Es fällt auch auf, dass die fragilen Staatsfinanzen derzeit wenig thematisiert werden. Die Staatshaushalte dürften – auch wegen der avisierten Aufrüstungspläne – munter weiterwachsen, obwohl die jeweiligen Staatsschuldenhöhen im historischen Vergleich teilweise schon kritische Marken erreicht haben. Dabei könnte ein – wegen höherer Zinsen – teurerer Schuldendienst der Staaten zu grundsätzlichen Fragen nach den Bonitätsrisiken führen.

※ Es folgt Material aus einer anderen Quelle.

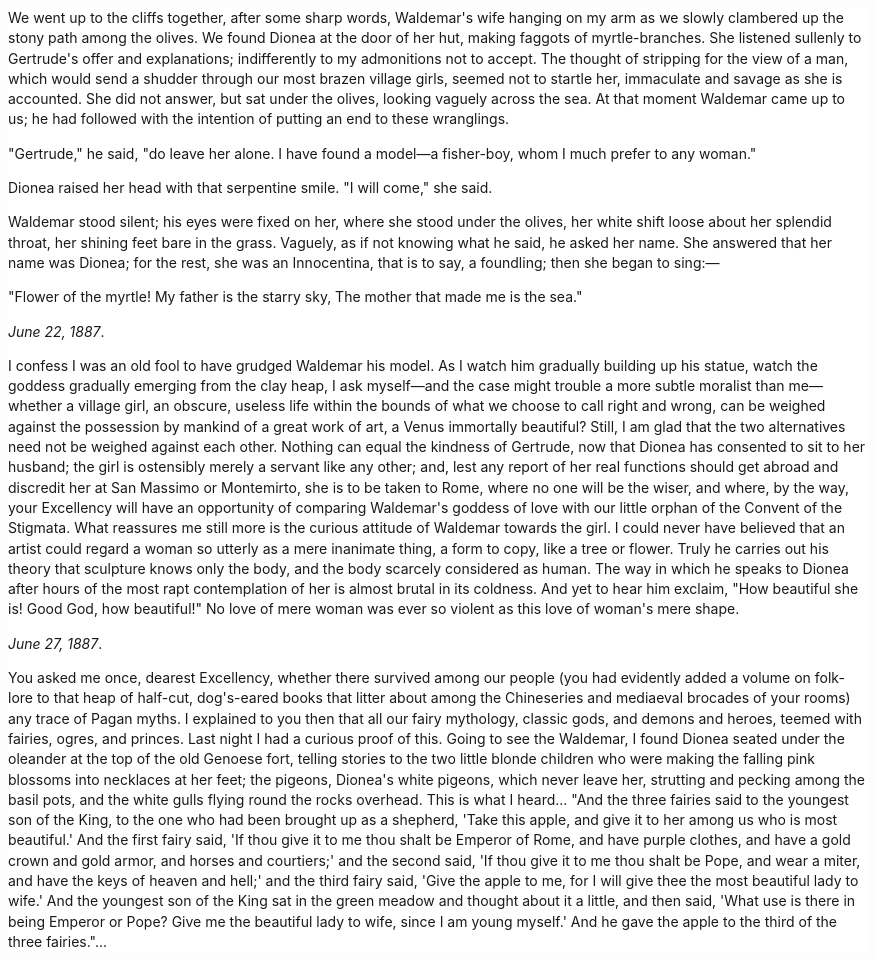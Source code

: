 We went up to the cliffs together, after some sharp words, Waldemar's wife hanging on my arm as we slowly clambered up the stony path among the olives. We found Dionea at the door of her hut, making faggots of myrtle-branches. She listened sullenly to Gertrude's offer and explanations; indifferently to my admonitions not to accept. The thought of stripping for the view of a man, which would send a shudder through our most brazen village girls, seemed not to startle her, immaculate and savage as she is accounted. She did not answer, but sat under the olives, looking vaguely across the sea. At that moment Waldemar came up to us; he had followed with the intention of putting an end to these wranglings.

"Gertrude," he said, "do leave her alone. I have found a model—a fisher-boy, whom I much prefer to any woman."

Dionea raised her head with that serpentine smile. "I will come," she said.

Waldemar stood silent; his eyes were fixed on her, where she stood under the olives, her white shift loose about her splendid throat, her shining feet bare in the grass. Vaguely, as if not knowing what he said, he asked her name. She answered that her name was Dionea; for the rest, she was an Innocentina, that is to say, a foundling; then she began to sing:—

"Flower of the myrtle!
My father is the starry sky,
The mother that made me is the sea."


_June 22, 1887_.

I confess I was an old fool to have grudged Waldemar his model. As I watch him gradually building up his statue, watch the goddess gradually emerging from the clay heap, I ask myself—and the case might trouble a more subtle moralist than me—whether a village girl, an obscure, useless life within the bounds of what we choose to call right and wrong, can be weighed against the possession by mankind of a great work of art, a Venus immortally beautiful? Still, I am glad that the two alternatives need not be weighed against each other. Nothing can equal the kindness of Gertrude, now that Dionea has consented to sit to her husband; the girl is ostensibly merely a servant like any other; and, lest any report of her real functions should get abroad and discredit her at San Massimo or Montemirto, she is to be taken to Rome, where no one will be the wiser, and where, by the way, your Excellency will have an opportunity of comparing Waldemar's goddess of love with our little orphan of the Convent of the Stigmata. What reassures me still more is the curious attitude of Waldemar towards the girl. I could never have believed that an artist could regard a woman so utterly as a mere inanimate thing, a form to copy, like a tree or flower. Truly he carries out his theory that sculpture knows only the body, and the body scarcely considered as human. The way in which he speaks to Dionea after hours of the most rapt contemplation of her is almost brutal in its coldness. And yet to hear him exclaim, "How beautiful she is! Good God, how beautiful!" No love of mere woman was ever so violent as this love of woman's mere shape.

_June 27, 1887_.

You asked me once, dearest Excellency, whether there survived among our people (you had evidently added a volume on folk-lore to that heap of half-cut, dog's-eared books that litter about among the Chineseries and mediaeval brocades of your rooms) any trace of Pagan myths. I explained to you then that all our fairy mythology, classic gods, and demons and heroes, teemed with fairies, ogres, and princes. Last night I had a curious proof of this. Going to see the Waldemar, I found Dionea seated under the oleander at the top of the old Genoese fort, telling stories to the two little blonde children who were making the falling pink blossoms into necklaces at her feet; the pigeons, Dionea's white pigeons, which never leave her, strutting and pecking among the basil pots, and the white gulls flying round the rocks overhead. This is what I heard... "And the three fairies said to the youngest son of the King, to the one who had been brought up as a shepherd, 'Take this apple, and give it to her among us who is most beautiful.' And the first fairy said, 'If thou give it to me thou shalt be Emperor of Rome, and have purple clothes, and have a gold crown and gold armor, and horses and courtiers;' and the second said, 'If thou give it to me thou shalt be Pope, and wear a miter, and have the keys of heaven and hell;' and the third fairy said, 'Give the apple to me, for I will give thee the most beautiful lady to wife.' And the youngest son of the King sat in the green meadow and thought about it a little, and then said, 'What use is there in being Emperor or Pope? Give me the beautiful lady to wife, since I am young myself.' And he gave the apple to the third of the three fairies."...
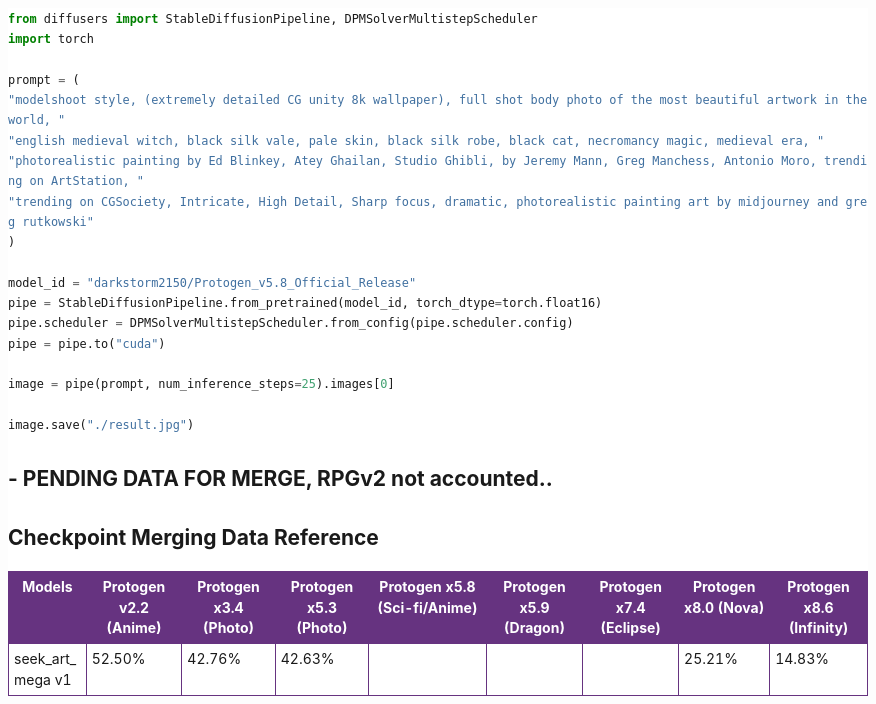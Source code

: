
 ```python
from diffusers import StableDiffusionPipeline, DPMSolverMultistepScheduler
import torch

prompt = (
"modelshoot style, (extremely detailed CG unity 8k wallpaper), full shot body photo of the most beautiful artwork in the world, "
"english medieval witch, black silk vale, pale skin, black silk robe, black cat, necromancy magic, medieval era, "
"photorealistic painting by Ed Blinkey, Atey Ghailan, Studio Ghibli, by Jeremy Mann, Greg Manchess, Antonio Moro, trending on ArtStation, "
"trending on CGSociety, Intricate, High Detail, Sharp focus, dramatic, photorealistic painting art by midjourney and greg rutkowski"
)

model_id = "darkstorm2150/Protogen_v5.8_Official_Release"
pipe = StableDiffusionPipeline.from_pretrained(model_id, torch_dtype=torch.float16)
pipe.scheduler = DPMSolverMultistepScheduler.from_config(pipe.scheduler.config)
pipe = pipe.to("cuda")

image = pipe(prompt, num_inference_steps=25).images[0]

image.save("./result.jpg")
```

## - PENDING DATA FOR MERGE, RPGv2 not accounted..
## Checkpoint Merging Data Reference

<style>
.myTable {
border-collapse:collapse; 
}
.myTable th { 
background-color:#663380;
color:white; 
}
.myTable td, .myTable th { 
padding:5px;
border:1px solid #663380; 
}
</style>
<table class="myTable">
<tr>
<th>Models</th>
<th>Protogen v2.2 (Anime)</th>
<th>Protogen x3.4 (Photo)</th>
<th>Protogen x5.3 (Photo)</th>
<th>Protogen x5.8 (Sci-fi/Anime)</th>
<th>Protogen x5.9 (Dragon)</th>
<th>Protogen x7.4 (Eclipse)</th>
<th>Protogen x8.0 (Nova)</th>
<th>Protogen x8.6 (Infinity)</th>
</tr>
<tr>
<td>seek_art_mega v1</td>
<td>52.50%</td>
<td>42.76%</td>
<td>42.63%</td>
<td></td>
<td></td>
<td></td>
<td>25.21%</td>
<td>14.83%</td>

 Eine Alternative für all jene, die punktgenaue Prognosen nicht als Grundlage für die Anlageentscheidungen unterlegen wollen, ist die nüchterne Statistik. Sie besagt nämlich, dass Anleger mit einer Wahrscheinlichkeit von 67 % innert Jahresfrist einen Wertzuwachs erreicht haben werden. Zudem nimmt die Verlustwahrscheinlichkeit mit zunehmender Haltedauer stetig ab. Wer Aktien drei Jahre hält, kommt auf eine Gewinnchance von 77 %, nach 7 Jahren liegt diese bei 88 %, nach 10 Jahren bei 91%. Das führt uns auch zum fundamentalen Unterschied zwischen einer Geldanlage und dem Kasino: während sich kurzfristige Ausschläge der Kurse nur schwer voraussagen lassen, so zahlt sich ein langer Atem mit Bestimmtheit aus. Der Börsenaltmeister André Kostolany hat es treffend formuliert: «Kaufen Sie Aktien, nehmen Sie Schlaftabletten und schauen Sie die Papiere nicht mehr an. Nach vielen Jahren werden Sie sehen: Sie sind reich.» Der guten Ordnung halber sei präzisiert, dass die Voraussetzung eine gute und sorgfältige Selektion der Anlagen ist.

Ausblick

 Für die weitere Entwicklung der Finanzmärkte beurteilen wir die verschiedenen Chancen und Risiken in folgender Weise:

Chancen:

  • Die Aktienmärkte zeigen eine erstaunliche Resilienz und negieren weiterhin die bestehenden Risiken und Unsicherheiten. Ein Szenario im Rahmen der beschriebenen Konsenserwartungen könnte diesen Trend unterstützen.
  • Die Aktien-Bewertungen in verschiedenen Sektoren sind – mit Ausnahme des Technologiesektors – im historischen Vergleich und mit durchschnittlichen Gewinnwachstumserwartungen 2024 im hohen einstelligen Bereich moderat.

Risiken:

  • Eine harte Landung der relevanten Volkswirtschaften wäre in den aktuellen Marktbewertungen nicht eingepreist.
  • Ausbleibende bzw. zeitlich verzögerte Zinssenkungen oder eine entgegen den Erwartungen wieder ansteigende Inflation müsste zu Bewertungsanpassungen führen.
  • Risikopotential für die Aktienmärkte besteht auch bei einer weiteren Verschärfung der geopolitischen Lage.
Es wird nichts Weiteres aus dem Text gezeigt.